Let's address the hardware issue first. Your system is probably sufficient for working with large data sets in Excel. However, if you are planning on updating your hardware, it is always a good idea to get more RAM. This allows Excel (and other programs) to do more data manipulation in memory rather than needing to swap the data between memory and the disk cache on the hard drive. Bottom line: Don't upgrade your system just for this one reason, but if you are upgrading for other reasons, then get a system with lots of RAM.

Now, on to Excel. The version of Excel you are using (Excel 2007) has a maximum memory allocation of 2 GB per instance, and do not appear to fully release all memory used be a workbook that was previously opened. This could be the cause of your "works at first, but not later" problem, and the only way to work around it is to periodically close and restart Excel.

In addition, Excel 2007 is only available in a 32-bit version. If you update to a later version of Excel, you'll be able to install a 64-bit version of the program. This is important because it allows you to address more memory, which means easier manipulation of larger data sets.

Once you upgrade your version of Excel, you'll want to follow these steps to make sure that Excel is utilizing the power of your CPU as well as it can:

  1. Display the Excel Options dialog box. (In Excel 2010 and later versions display the File tab of the ribbon and then click Options.)
  2. At the left side of the dialog box click Advanced.
  3. Scroll down until you see the Formulas section of the options. (See Figure 1.)
  4. Figure 1. The Formulas section of Excel's advanced options.

  5. Click the check box next to the Enable Multi-Threaded Calculation option.
  6. Make sure the radio button next to Use All Processors On This Computer is selected. (This option is only accessible after you complete step 4.)
  7. Click the OK button.

After taking these steps you may still run into problems with your data if the worksheets contain a lot of formulas. It makes sense that the more formulas you have—especially if those formulas involve volatile functions that must be recalculated constantly—the higher "load" you place on Excel. Anything you can do to reduce the number of formulas (and volatile functions), the more responsive you'll find Excel to be.

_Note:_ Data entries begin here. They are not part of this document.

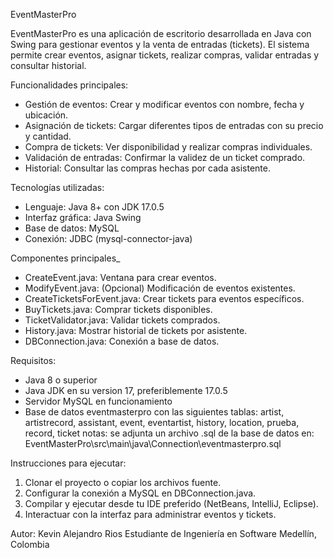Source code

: EventMasterPro

EventMasterPro es una aplicación de escritorio desarrollada en Java con Swing para gestionar eventos y la venta de entradas (tickets). El sistema permite crear eventos, asignar tickets, realizar compras, validar entradas y consultar historial.

Funcionalidades principales:
- Gestión de eventos: Crear y modificar eventos con nombre, fecha y ubicación.
- Asignación de tickets: Cargar diferentes tipos de entradas con su precio y cantidad.
- Compra de tickets: Ver disponibilidad y realizar compras individuales.
- Validación de entradas: Confirmar la validez de un ticket comprado.
- Historial: Consultar las compras hechas por cada asistente.

Tecnologías utilizadas:
- Lenguaje: Java 8+ con JDK 17.0.5
- Interfaz gráfica: Java Swing
- Base de datos: MySQL
- Conexión: JDBC (mysql-connector-java)

Componentes principales_
- CreateEvent.java: Ventana para crear eventos.
- ModifyEvent.java: (Opcional) Modificación de eventos existentes.
- CreateTicketsForEvent.java: Crear tickets para eventos específicos.
- BuyTickets.java: Comprar tickets disponibles.
- TicketValidator.java: Validar tickets comprados.
- History.java: Mostrar historial de tickets por asistente.
- DBConnection.java: Conexión a base de datos.

Requisitos: 
- Java 8 o superior
- Java JDK en su version 17, preferiblemente 17.0.5
- Servidor MySQL en funcionamiento
- Base de datos eventmasterpro con las siguientes tablas:
    artist, artistrecord, assistant, event, eventartist, history, location, prueba, record, ticket
    notas: se adjunta un archivo .sql de la base de datos en: EventMasterPro\src\main\java\Connection\eventmasterpro.sql
  
Instrucciones para ejecutar:
1. Clonar el proyecto o copiar los archivos fuente.
2. Configurar la conexión a MySQL en DBConnection.java.
3. Compilar y ejecutar desde tu IDE preferido (NetBeans, IntelliJ, Eclipse).
4. Interactuar con la interfaz para administrar eventos y tickets.

Autor:
Kevin Alejandro Rios
Estudiante de Ingeniería en Software
Medellín, Colombia
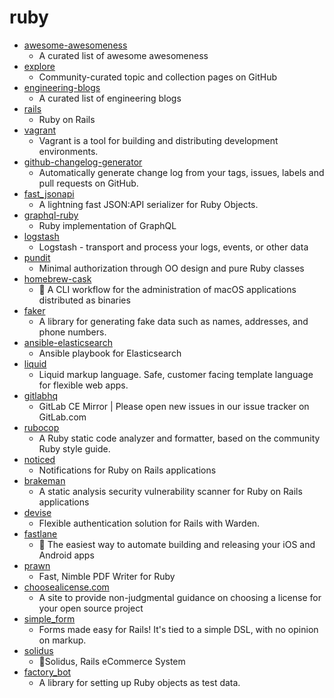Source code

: # ruby
- [awesome-awesomeness](https://github.com/bayandin/awesome-awesomeness)
  - A curated list of awesome awesomeness
- [explore](https://github.com/github/explore)
  - Community-curated topic and collection pages on GitHub
- [engineering-blogs](https://github.com/kilimchoi/engineering-blogs)
  - A curated list of engineering blogs
- [rails](https://github.com/rails/rails)
  - Ruby on Rails
- [vagrant](https://github.com/hashicorp/vagrant)
  - Vagrant is a tool for building and distributing development environments.
- [github-changelog-generator](https://github.com/github-changelog-generator/github-changelog-generator)
  - Automatically generate change log from your tags, issues, labels and pull requests on GitHub.
- [fast_jsonapi](https://github.com/Netflix/fast_jsonapi)
  - A lightning fast JSON:API serializer for Ruby Objects.
- [graphql-ruby](https://github.com/rmosolgo/graphql-ruby)
  - Ruby implementation of GraphQL
- [logstash](https://github.com/elastic/logstash)
  - Logstash - transport and process your logs, events, or other data
- [pundit](https://github.com/varvet/pundit)
  - Minimal authorization through OO design and pure Ruby classes
- [homebrew-cask](https://github.com/Homebrew/homebrew-cask)
  - 🍻 A CLI workflow for the administration of macOS applications distributed as binaries
- [faker](https://github.com/faker-ruby/faker)
  - A library for generating fake data such as names, addresses, and phone numbers.
- [ansible-elasticsearch](https://github.com/elastic/ansible-elasticsearch)
  - Ansible playbook for Elasticsearch
- [liquid](https://github.com/Shopify/liquid)
  - Liquid markup language. Safe, customer facing template language for flexible web apps.
- [gitlabhq](https://github.com/gitlabhq/gitlabhq)
  - GitLab CE Mirror | Please open new issues in our issue tracker on GitLab.com
- [rubocop](https://github.com/rubocop-hq/rubocop)
  - A Ruby static code analyzer and formatter, based on the community Ruby style guide.
- [noticed](https://github.com/excid3/noticed)
  - Notifications for Ruby on Rails applications
- [brakeman](https://github.com/presidentbeef/brakeman)
  - A static analysis security vulnerability scanner for Ruby on Rails applications
- [devise](https://github.com/heartcombo/devise)
  - Flexible authentication solution for Rails with Warden.
- [fastlane](https://github.com/fastlane/fastlane)
  - 🚀 The easiest way to automate building and releasing your iOS and Android apps
- [prawn](https://github.com/prawnpdf/prawn)
  - Fast, Nimble PDF Writer for Ruby
- [choosealicense.com](https://github.com/github/choosealicense.com)
  - A site to provide non-judgmental guidance on choosing a license for your open source project
- [simple_form](https://github.com/heartcombo/simple_form)
  - Forms made easy for Rails! It's tied to a simple DSL, with no opinion on markup.
- [solidus](https://github.com/solidusio/solidus)
  - 🛒Solidus, Rails eCommerce System
- [factory_bot](https://github.com/thoughtbot/factory_bot)
  - A library for setting up Ruby objects as test data.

Now let's look at the advisability of using Excel itself. The underlying question is whether you really need to have such large worksheets in Excel in the first place. Depending on the nature of the data with which you are working, you may find it better to load your data into a database (such as Access, which is provided with many versions of Microsoft Office) and then use the database program to do your data summaries. You could, at that point, copy a much smaller subset of records into Excel to do your final analysis or formatting for presentation purposes.

Another approach once the data is in the database is to use the capabilities of Excel to access the data. For example, since you (hopefully) updated to a later version of Excel, you could use Power Query (called Get & Transform in Excel 2016) or Power Pivot to establish a connection to the database to process the data, which decreases the overall processing load on Excel.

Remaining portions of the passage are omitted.